The record shows that Plaintiff's counsel received the Asset Purchase Agreement and knew of any alleged injury by October 15, 1998. Thus, the statute of limitations on any claims related to the alleged prior concealment of that document expired on October 15, 2004, well before this action was filed.

The undisputed record also shows that the claims related to the pro hac vice motion are untimely. On December 6, 1999 this Court entered an Opinion and Order in Menoken I admitting Plaintiff's sister, Cassandra Menoken, pro hac vice. The alleged offending opposition to the motion to appear pro hac vice occurred before then, but viewing the undisputed facts in the light most favorable to Plaintiff, any legal claim related to Defendants' opposition to Ms. Menoken's pro hac vice admission accrued prior to December 6, 1999. Because the opposition was litigated openly and there is no allegation, let alone evidence, indicating that Plaintiff was unaware of the opposition, there is no need to toll any claim related to this opposition. Plaintiff continues to pursue this legal chimera*fn7 even though it was plain that nothing these defendants did in opposing pro hac vice admission was improper, nor did it cause Plaintiff any harm; Defendants were within their rights to oppose pro hac vice admission of an out-of-state attorney who had no local counsel and who may be a witness herself in the case. Moreover, when pro hac vice admission was granted notwithstanding those circumstances, Plaintiff received the extraordinary right to relitigate, through his new attorney, the matters he had litigated pro se after his previous attorneys withdrew. For purposes of this statute of limitations motion, it is difficult to even suggest the date when legal "harm" occurred to Mr. Menoken, because none occurred. But such date, at the latest, was December 1999, for the above reasons.

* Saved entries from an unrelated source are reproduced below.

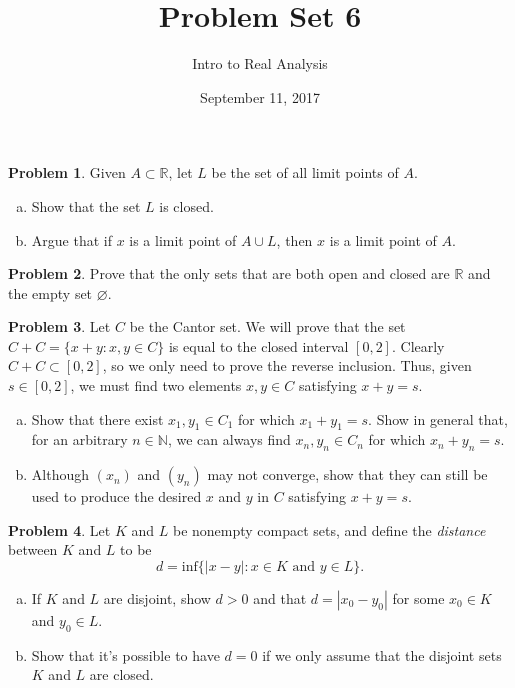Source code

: \documentclass{amsart}
\newcommand{\+}[1]{\ensuremath{\mathbf{#1}}}
\newcommand{\R}{{\mathbb R}}
\renewcommand{\emptyset}{\varnothing}
\theoremstyle{definition}
\newtheorem{prob}{Problem}
\begin{document}
\title{Problem Set 6}
\date{September 11, 2017}
\author{Intro to Real Analysis}

\maketitle


\begin{prob}
 Given $A \subset \R$, let $L$ be the set
 of all limit points of $A$.
 \begin{enumerate}[(a)]
  \item Show that the set $L$ is closed.
  \item Argue that if $x$ is a limit point
  of $A \cup L$, then $x$ is a limit point of $A$.
 \end{enumerate}
\end{prob}

\begin{prob}
 Prove that the only sets that are both open and closed
 are $\R$ and the empty set $\emptyset$.
\end{prob}

\begin{prob}
 Let $C$ be the Cantor set.  We will prove that the set 
 $C+C = \{x+y: x,y \in C\}$
 is equal to the closed interval $[0,2]$.
 Clearly $C+C \subset [0,2]$, so we
 only need to prove the reverse inclusion.
 Thus, given $s \in [0,2]$, we must find two
 elements $x,y \in C$ satisfying $x+y = s$.
 \begin{enumerate}[(a)]
  \item Show that there exist $x_1,y_1 \in C_1$
  for which $x_1 + y_1 = s$.
  Show in general that, for an arbitrary $n \in \mathbb{N}$,
  we can always find $x_n,y_n \in C_n$
  for which $x_n+y_n=s$.
  \item Although $(x_n)$ and $(y_n)$ may not
  converge, show that they can still be used to
  produce the desired $x$ and $y$ in $C$
  satisfying $x+y = s$.
 \end{enumerate}
\end{prob}

\begin{prob}
 Let $K$ and $L$ be nonempty compact sets, and define
 the \emph{distance} between $K$ and $L$ to be
 \[
 d = \text{inf}\{|x-y|:x \in K \text{ and } y \in L\}.
 \]
 \begin{enumerate}[(a)]
  \item If $K$ and $L$ are disjoint, show $d>0$
  and that $d = |x_0-y_0|$ for some $x_0 \in K$
  and $y_0 \in L$.
  \item Show that it's possible to have $d=0$
  if we only assume that the disjoint sets
  $K$ and $L$ are closed.
 \end{enumerate}
\end{prob}
\end{document}
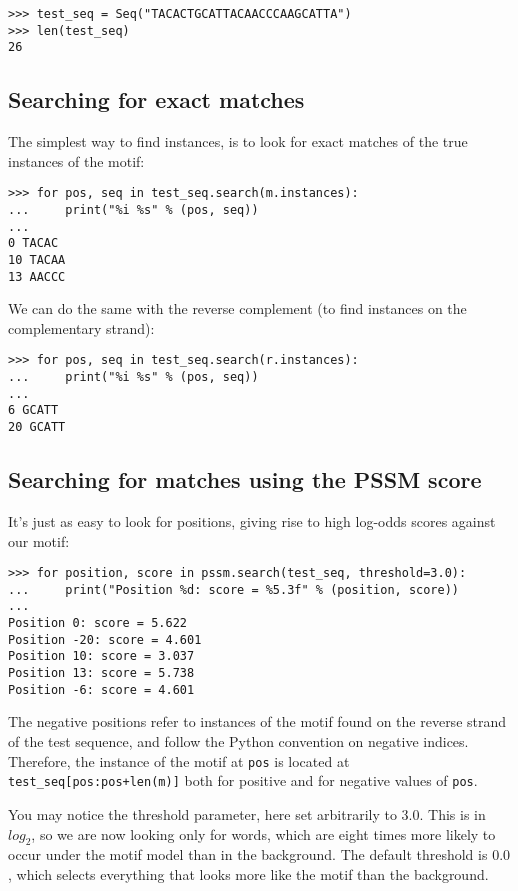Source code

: \begin{verbatim}
>>> test_seq = Seq("TACACTGCATTACAACCCAAGCATTA")
>>> len(test_seq)
26
\end{verbatim}

\subsection{Searching for exact matches}

The simplest way to find instances, is to look for exact matches of
the true instances of the motif:

\begin{verbatim}
>>> for pos, seq in test_seq.search(m.instances):
...     print("%i %s" % (pos, seq))
...
0 TACAC
10 TACAA
13 AACCC
\end{verbatim}
We can do the same with the reverse complement (to find instances on the complementary strand):

\begin{verbatim}
>>> for pos, seq in test_seq.search(r.instances):
...     print("%i %s" % (pos, seq))
...
6 GCATT
20 GCATT
\end{verbatim}

\subsection{Searching for matches using the PSSM score}

It's just as easy to look for positions, giving rise to high log-odds scores against our motif:

\begin{verbatim}
>>> for position, score in pssm.search(test_seq, threshold=3.0):
...     print("Position %d: score = %5.3f" % (position, score))
...
Position 0: score = 5.622
Position -20: score = 4.601
Position 10: score = 3.037
Position 13: score = 5.738
Position -6: score = 4.601
\end{verbatim}
The negative positions refer to instances of the motif found on the
reverse strand of the test sequence, and follow the Python convention
on negative indices. Therefore, the instance of the motif at \verb|pos|
is located at \verb|test_seq[pos:pos+len(m)]| both for positive and for
negative values of \verb|pos|.

You may notice the threshold parameter, here set arbitrarily to
$3.0$. This is in $log_2$, so we are now looking only for words, which
are eight times more likely to occur under the motif model than in the
background. The default threshold is $0.0$, which selects everything
that looks more like the motif than the background.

Therefore, assuming for purposes of this discussion that Plaintiff had a valid claim based on this conduct, such claim accrued no later than December 1999 and expired no later than December 2005. Because this action was not filed until August 13, 2007, it is untimely and the Court must grant summary judgment to Defendants.


Whether the Court looks only at the Amended Complaint in this case or also at the record of this litigation, it is clear that the claims asserted in this matter are untimely. Therefore the Court grants the motion to dismiss and the motion for summary judgment for failure to comply with the applicable statute of limitations.